The neoplastic kidney disease are renal cell carcinoma, juxta glomerular cell tumor, renal adenoma, oncocytoma and metastatic tumors which need immunohistochemical (IHC) and EM study for an accurate diagnosis.

Kidney Biopsy Evaluation and Clinicopathological Understanding

Kidney biopsy evaluation is must to understand the renal lesions in association with clinical picture. An adequate kidney biopsy should contain five to ten glomeruli and corresponding tubules and cortical tissue. The adequacy of needle biopsy of kidney depends on the expertise of nephrologist, performing the biopsy technique. Pathologist performs a methodic approach in the microscopic evaluation of kidney biopsy (renal biopsy). Patient may find microscopic description of glomeruli, tubules, blood vessels and interstitial tissue in the surgical pathology (histopathology) report of kidney biopsy. There are several categories of kidney diseases in which histomorphologic features obtained from renal biopsy may prove clinically helpful. Some such conditions are:

1. Nephritic syndrome and acute renal failure (Sudden impairment of renal function).
2. Nephrotic syndrome (Clinical picture characterized by marked edema, massive albuminuria, hypoproteinemia together with high blood cholesterol, normal blood pressure and absence of signs of renal failure)
3. Systemic diseases with associated renal disorders.
4. Evaluation of asymptomatic patients in whom routine laboratory examination has disclosed proteinuria (protein in urine) and/or microscopic hematuria (blood in urine).
5. Evaluation of prospective kidney donors, to be sure that they did not have any occult renal disease.
6. Assessment of renal microstructure of patients with renal transplant.
7. Evaluation of siblings of patients with hereditary renal disorders like Alport's syndrome.

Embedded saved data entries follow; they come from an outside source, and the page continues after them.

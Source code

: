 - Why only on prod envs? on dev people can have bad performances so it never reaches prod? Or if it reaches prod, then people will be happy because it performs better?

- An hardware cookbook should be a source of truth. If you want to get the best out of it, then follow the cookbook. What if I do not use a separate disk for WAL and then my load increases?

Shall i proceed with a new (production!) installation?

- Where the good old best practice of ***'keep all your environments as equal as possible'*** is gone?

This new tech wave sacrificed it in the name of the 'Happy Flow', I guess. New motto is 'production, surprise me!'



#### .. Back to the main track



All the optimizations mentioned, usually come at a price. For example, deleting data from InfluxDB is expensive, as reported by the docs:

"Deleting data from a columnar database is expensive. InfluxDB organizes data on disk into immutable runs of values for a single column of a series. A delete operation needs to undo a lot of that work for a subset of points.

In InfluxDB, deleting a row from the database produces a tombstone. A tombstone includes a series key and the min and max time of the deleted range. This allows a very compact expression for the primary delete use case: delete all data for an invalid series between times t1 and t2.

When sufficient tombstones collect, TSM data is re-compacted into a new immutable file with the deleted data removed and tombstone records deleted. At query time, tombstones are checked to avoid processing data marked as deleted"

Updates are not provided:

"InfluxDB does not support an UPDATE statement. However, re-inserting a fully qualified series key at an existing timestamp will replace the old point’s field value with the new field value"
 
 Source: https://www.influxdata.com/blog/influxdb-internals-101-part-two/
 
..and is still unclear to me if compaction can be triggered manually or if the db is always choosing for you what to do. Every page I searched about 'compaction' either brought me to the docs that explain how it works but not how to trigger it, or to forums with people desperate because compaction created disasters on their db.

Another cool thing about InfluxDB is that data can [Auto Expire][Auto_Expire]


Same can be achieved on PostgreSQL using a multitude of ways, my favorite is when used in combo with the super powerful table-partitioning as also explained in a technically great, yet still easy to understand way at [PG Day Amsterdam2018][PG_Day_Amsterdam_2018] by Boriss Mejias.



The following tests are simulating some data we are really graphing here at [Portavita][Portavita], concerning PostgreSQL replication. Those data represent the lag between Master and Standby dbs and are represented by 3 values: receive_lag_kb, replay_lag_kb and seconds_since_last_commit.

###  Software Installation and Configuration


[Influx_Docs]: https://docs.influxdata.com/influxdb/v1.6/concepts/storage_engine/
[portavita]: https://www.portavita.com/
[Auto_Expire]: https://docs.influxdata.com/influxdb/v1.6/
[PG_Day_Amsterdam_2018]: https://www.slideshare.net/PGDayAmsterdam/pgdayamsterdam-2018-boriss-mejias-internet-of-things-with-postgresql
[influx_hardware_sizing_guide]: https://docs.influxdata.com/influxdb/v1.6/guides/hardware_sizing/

The biopsies are classified by combining the clinical presentation, the histopathology, the immunopathology and ultrastructural pathology. There are several defined patterns of renal lesions and syndromes and these would be discussed separately.

Reversible Renal Failure

When we come across the term reversible renal failure, it indicates that there was a scope for the repair of renal lesions or complete recovery of renal function. Reversible renal failure is of great importance for the clinician/nephrologist attending to the patient, because he/she could be able to do something for the well being of the patient. Clinical end picture may be same in many renal disorders though the origins are so different. Acute stage is characterized by pain in back, fever and edema, a rise in blood pressure and such urinary changes as oliguria (low output of urine), high specific gravity of urine with high coloration. Presence of albumin, red blood cells (RBCs) and casts have also been observed in urine with low urea content. It has been observed that reversible renal failure is generally extra-glomerular in origin, but it may be nephritic type. Most of the cases with acute glomerulonephritis also make a complete recovery with therapy and dialysis.  Tubular damage may also be repaired, as has been in the cases of mercuric chloride poisoning. Accumulation of nitrogenous waste products in blood is observed in these patients without any renal lesion on blood biochemistry and kidney biopsy evaluation. The condition may also be termed as extra-renal uremia or azotemia without corresponding renal lesion.